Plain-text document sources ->
────────
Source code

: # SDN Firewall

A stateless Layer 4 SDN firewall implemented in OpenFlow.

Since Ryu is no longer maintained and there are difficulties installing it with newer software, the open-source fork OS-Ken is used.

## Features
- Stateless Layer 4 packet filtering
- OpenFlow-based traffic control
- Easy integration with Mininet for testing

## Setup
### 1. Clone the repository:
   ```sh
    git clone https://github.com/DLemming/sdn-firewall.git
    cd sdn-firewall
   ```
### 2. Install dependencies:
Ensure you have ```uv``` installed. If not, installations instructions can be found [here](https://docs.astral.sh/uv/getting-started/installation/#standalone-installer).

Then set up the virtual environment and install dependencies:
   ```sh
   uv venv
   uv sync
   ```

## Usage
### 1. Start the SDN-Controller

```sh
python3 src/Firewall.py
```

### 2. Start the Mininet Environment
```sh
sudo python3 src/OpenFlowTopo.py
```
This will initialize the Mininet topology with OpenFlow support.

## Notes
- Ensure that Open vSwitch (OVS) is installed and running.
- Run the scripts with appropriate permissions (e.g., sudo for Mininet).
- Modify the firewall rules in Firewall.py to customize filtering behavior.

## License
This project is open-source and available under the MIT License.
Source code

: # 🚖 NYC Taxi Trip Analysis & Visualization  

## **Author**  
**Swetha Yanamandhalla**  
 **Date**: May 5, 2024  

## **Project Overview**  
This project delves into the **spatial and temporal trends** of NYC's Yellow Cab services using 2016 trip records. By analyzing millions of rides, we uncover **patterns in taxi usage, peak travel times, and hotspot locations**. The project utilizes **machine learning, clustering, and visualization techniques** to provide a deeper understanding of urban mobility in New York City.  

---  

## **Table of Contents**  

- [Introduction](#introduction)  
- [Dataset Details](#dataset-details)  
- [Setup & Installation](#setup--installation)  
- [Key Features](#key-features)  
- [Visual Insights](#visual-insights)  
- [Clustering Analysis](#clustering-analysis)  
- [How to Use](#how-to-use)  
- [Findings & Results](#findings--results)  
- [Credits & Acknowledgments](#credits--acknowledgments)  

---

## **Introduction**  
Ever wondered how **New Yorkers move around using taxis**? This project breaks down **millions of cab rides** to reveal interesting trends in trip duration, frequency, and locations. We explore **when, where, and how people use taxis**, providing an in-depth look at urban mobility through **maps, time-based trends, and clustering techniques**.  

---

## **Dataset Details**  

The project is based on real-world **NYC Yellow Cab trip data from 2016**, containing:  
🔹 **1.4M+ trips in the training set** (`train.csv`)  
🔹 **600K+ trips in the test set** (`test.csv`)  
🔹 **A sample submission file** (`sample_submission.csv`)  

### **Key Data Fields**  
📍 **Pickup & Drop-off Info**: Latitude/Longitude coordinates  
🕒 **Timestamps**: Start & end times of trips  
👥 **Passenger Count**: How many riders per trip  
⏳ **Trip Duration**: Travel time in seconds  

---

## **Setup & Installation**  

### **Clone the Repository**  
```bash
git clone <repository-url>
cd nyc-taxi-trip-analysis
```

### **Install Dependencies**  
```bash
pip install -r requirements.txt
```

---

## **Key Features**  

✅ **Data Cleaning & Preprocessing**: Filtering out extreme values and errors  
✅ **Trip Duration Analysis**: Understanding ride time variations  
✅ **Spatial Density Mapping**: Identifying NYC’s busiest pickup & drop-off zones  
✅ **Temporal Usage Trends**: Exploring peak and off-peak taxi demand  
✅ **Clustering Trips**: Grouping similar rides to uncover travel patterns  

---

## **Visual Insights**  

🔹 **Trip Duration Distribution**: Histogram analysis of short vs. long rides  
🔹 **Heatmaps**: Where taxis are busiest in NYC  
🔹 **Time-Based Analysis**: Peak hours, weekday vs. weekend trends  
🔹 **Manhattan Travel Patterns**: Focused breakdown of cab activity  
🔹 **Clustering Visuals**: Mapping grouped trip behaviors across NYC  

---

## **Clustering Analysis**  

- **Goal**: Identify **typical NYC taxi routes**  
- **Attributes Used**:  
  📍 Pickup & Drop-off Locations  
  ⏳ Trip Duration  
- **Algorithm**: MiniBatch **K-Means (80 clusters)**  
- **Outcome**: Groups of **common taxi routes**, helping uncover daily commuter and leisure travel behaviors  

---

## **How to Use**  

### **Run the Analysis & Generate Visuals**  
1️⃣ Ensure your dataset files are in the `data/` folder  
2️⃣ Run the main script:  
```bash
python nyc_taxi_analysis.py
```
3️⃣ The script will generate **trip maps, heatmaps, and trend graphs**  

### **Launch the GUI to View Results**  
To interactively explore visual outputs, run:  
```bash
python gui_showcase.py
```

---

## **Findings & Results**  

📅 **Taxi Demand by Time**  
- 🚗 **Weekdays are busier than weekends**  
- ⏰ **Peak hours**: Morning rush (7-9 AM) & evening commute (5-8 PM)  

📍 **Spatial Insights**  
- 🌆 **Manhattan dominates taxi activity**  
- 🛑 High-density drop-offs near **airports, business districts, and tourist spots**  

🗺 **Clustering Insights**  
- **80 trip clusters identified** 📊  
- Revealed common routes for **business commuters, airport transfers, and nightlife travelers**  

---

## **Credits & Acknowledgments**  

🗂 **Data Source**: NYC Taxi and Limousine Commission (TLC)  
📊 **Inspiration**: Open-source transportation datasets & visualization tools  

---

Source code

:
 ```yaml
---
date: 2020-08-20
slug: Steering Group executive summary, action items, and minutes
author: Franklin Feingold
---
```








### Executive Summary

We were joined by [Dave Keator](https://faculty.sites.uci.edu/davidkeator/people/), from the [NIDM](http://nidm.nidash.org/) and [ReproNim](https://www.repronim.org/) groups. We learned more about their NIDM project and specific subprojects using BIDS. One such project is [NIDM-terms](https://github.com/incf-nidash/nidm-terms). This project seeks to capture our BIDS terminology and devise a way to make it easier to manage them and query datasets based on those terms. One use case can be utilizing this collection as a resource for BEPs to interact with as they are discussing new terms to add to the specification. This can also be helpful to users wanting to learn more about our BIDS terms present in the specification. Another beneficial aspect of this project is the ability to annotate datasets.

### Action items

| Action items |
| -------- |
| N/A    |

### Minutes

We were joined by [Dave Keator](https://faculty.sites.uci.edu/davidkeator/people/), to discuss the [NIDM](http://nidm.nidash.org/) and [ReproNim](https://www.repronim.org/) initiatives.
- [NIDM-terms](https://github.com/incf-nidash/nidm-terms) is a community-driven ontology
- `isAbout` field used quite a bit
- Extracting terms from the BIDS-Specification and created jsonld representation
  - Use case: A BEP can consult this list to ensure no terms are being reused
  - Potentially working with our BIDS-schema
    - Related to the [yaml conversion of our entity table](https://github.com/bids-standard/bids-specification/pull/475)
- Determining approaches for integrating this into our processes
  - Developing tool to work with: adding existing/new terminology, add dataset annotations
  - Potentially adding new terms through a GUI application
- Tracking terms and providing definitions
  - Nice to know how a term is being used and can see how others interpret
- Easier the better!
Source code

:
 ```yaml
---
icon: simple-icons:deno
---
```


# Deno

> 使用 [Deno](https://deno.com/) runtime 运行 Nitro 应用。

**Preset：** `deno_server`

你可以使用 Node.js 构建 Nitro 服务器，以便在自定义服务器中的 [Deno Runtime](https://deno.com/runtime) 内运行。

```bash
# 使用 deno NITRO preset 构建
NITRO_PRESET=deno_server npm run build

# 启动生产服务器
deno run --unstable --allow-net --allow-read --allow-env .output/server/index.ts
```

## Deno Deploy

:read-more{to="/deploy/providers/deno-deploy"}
────────
TASK DIRECTIONS -> Your task is to restate, word for word, only those lines above that fall between the line holding "Demand by Time**" and the line holding "- [NIDM-terms](https://github.com/incf-nidash/nidm-terms) is", inclusive.

ANSWER SECTION ->
📅 **Taxi Demand by Time**  
- 🚗 **Weekdays are busier than weekends**  
- ⏰ **Peak hours**: Morning rush (7-9 AM) & evening commute (5-8 PM)  

📍 **Spatial Insights**  
- 🌆 **Manhattan dominates taxi activity**  
- 🛑 High-density drop-offs near **airports, business districts, and tourist spots**  

🗺 **Clustering Insights**  
- **80 trip clusters identified** 📊  
- Revealed common routes for **business commuters, airport transfers, and nightlife travelers**  

---

## **Credits & Acknowledgments**  

🗂 **Data Source**: NYC Taxi and Limousine Commission (TLC)  
📊 **Inspiration**: Open-source transportation datasets & visualization tools  

---

Source code

:
 ```yaml
---
date: 2020-08-20
slug: Steering Group executive summary, action items, and minutes
author: Franklin Feingold
---
```








### Executive Summary

We were joined by [Dave Keator](https://faculty.sites.uci.edu/davidkeator/people/), from the [NIDM](http://nidm.nidash.org/) and [ReproNim](https://www.repronim.org/) groups. We learned more about their NIDM project and specific subprojects using BIDS. One such project is [NIDM-terms](https://github.com/incf-nidash/nidm-terms). This project seeks to capture our BIDS terminology and devise a way to make it easier to manage them and query datasets based on those terms. One use case can be utilizing this collection as a resource for BEPs to interact with as they are discussing new terms to add to the specification. This can also be helpful to users wanting to learn more about our BIDS terms present in the specification. Another beneficial aspect of this project is the ability to annotate datasets.

### Action items

| Action items |
| -------- |
| N/A    |

### Minutes

We were joined by [Dave Keator](https://faculty.sites.uci.edu/davidkeator/people/), to discuss the [NIDM](http://nidm.nidash.org/) and [ReproNim](https://www.repronim.org/) initiatives.
- [NIDM-terms](https://github.com/incf-nidash/nidm-terms) is a community-driven ontology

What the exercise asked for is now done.